To do:
Copy out all the lines of the data that hold the word "under".

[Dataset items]
____________________

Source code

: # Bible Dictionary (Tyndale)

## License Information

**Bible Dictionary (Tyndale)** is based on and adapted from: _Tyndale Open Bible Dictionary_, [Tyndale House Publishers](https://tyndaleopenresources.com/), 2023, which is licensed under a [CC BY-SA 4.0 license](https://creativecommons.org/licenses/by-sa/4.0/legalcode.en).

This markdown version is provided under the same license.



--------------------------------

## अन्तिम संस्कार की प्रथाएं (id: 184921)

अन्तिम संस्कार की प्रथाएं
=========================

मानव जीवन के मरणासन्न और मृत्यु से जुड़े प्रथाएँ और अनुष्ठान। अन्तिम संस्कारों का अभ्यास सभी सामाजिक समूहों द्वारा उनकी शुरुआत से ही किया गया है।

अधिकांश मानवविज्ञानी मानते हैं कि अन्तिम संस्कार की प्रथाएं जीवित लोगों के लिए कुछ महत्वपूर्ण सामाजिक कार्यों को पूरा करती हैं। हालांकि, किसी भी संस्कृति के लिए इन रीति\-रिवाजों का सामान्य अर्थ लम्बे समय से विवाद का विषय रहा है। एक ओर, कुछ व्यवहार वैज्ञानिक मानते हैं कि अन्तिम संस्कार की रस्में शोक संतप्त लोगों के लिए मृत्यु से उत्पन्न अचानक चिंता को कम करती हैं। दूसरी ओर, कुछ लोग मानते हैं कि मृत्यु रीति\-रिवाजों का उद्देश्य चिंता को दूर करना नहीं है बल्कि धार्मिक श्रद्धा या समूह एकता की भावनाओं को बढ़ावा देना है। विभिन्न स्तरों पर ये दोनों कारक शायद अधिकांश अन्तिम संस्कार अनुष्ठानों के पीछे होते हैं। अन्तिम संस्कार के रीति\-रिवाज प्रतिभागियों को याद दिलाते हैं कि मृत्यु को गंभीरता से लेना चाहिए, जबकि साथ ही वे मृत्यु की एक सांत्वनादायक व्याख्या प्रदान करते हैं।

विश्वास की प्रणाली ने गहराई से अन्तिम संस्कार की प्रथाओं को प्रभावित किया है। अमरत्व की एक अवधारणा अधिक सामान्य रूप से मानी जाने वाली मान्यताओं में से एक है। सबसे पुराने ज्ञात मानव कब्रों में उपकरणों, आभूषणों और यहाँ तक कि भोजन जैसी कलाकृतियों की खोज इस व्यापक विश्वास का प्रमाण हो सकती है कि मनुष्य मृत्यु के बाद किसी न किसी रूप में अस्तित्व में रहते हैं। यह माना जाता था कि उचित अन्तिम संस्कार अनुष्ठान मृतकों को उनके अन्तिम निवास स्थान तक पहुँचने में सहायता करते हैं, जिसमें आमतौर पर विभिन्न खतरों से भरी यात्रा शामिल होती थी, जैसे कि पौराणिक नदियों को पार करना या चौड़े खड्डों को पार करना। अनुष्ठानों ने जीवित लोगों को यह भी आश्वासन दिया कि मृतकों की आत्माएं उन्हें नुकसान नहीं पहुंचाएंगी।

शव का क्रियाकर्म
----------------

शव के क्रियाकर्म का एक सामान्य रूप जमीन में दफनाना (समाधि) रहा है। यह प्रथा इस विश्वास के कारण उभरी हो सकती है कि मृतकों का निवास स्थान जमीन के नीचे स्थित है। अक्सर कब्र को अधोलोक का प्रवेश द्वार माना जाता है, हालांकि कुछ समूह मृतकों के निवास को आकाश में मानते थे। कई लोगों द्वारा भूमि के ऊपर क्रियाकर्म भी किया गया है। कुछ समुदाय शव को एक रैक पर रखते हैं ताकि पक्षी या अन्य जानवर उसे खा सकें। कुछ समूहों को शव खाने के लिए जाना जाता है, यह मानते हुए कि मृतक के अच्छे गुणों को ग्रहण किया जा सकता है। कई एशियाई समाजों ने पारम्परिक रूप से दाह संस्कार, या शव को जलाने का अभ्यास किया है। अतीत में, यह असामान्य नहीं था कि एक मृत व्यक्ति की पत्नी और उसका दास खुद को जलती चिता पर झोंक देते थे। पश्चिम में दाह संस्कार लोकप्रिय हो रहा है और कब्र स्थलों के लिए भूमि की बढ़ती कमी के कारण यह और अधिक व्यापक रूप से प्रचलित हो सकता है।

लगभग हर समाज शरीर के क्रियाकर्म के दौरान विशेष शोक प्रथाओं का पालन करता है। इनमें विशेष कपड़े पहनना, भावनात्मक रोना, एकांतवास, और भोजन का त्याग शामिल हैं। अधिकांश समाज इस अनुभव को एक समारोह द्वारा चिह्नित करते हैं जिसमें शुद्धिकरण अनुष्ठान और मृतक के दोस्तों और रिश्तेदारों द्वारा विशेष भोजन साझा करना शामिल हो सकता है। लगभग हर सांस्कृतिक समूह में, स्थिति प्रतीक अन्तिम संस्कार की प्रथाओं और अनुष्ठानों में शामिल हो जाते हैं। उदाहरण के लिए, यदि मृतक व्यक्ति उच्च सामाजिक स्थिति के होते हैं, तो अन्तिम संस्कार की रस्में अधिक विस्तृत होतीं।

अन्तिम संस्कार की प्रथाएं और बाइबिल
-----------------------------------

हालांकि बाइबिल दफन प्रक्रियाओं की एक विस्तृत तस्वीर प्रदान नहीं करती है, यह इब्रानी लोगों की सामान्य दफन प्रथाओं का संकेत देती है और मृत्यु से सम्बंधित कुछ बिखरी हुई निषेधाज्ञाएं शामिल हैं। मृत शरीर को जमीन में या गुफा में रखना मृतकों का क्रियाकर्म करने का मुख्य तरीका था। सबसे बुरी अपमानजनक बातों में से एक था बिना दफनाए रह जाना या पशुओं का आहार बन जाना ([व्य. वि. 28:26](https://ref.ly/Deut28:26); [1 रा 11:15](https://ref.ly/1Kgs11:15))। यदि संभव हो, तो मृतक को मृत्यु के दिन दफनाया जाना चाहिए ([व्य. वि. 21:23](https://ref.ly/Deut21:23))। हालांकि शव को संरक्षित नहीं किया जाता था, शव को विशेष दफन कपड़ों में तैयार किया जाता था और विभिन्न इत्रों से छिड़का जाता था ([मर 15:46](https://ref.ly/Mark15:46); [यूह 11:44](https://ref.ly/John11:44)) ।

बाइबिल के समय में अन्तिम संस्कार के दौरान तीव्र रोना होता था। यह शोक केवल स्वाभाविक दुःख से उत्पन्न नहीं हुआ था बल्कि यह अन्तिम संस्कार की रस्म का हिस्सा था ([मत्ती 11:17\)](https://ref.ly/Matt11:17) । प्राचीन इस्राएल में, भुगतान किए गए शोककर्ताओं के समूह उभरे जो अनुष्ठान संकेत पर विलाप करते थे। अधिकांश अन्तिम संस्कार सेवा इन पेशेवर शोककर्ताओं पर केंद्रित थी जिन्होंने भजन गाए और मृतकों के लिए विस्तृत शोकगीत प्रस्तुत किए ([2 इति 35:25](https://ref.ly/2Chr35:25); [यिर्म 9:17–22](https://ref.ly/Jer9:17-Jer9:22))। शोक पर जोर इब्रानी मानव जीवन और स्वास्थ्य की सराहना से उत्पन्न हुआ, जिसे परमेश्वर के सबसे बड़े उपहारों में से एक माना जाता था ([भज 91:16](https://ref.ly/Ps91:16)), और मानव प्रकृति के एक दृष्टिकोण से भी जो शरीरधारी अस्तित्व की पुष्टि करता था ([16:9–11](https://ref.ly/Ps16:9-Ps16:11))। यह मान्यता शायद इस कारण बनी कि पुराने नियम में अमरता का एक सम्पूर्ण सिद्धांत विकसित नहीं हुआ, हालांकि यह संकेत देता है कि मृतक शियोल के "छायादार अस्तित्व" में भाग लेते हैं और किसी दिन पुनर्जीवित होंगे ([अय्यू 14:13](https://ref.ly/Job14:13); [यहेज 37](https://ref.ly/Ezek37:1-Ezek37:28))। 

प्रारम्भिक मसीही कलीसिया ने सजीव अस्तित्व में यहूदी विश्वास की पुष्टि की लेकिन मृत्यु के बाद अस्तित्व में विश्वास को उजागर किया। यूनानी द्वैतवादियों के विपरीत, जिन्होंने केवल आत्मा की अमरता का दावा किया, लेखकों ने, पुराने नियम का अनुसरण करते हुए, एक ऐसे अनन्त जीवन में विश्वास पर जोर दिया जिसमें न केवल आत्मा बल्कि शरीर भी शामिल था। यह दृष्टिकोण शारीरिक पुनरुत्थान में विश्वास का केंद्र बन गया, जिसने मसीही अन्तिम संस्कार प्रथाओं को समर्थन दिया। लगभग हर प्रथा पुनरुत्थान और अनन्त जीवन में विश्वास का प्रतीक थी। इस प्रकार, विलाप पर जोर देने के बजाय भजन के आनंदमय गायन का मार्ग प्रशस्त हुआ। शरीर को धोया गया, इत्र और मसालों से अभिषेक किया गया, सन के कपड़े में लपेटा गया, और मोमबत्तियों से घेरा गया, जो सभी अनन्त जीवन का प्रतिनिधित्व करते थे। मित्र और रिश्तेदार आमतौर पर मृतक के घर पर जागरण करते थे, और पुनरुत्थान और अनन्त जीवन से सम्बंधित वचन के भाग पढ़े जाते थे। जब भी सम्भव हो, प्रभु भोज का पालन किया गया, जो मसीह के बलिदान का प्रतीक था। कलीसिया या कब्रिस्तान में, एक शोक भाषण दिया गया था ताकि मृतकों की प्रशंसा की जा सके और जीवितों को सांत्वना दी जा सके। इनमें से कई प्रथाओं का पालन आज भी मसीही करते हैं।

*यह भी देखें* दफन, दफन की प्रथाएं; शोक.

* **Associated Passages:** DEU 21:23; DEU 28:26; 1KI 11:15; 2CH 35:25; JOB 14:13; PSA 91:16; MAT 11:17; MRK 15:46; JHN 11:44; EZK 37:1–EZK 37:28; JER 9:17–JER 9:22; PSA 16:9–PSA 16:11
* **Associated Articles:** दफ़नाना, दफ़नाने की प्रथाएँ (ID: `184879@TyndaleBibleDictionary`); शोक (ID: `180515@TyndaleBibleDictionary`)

____________________

Task answer:
**Bible Dictionary (Tyndale)** is based on and adapted from: _Tyndale Open Bible Dictionary_, [Tyndale House Publishers](https://tyndaleopenresources.com/), 2023, which is licensed under a [CC BY-SA 4.0 license](https://creativecommons.org/licenses/by-sa/4.0/legalcode.en).
This markdown version is provided under the same license.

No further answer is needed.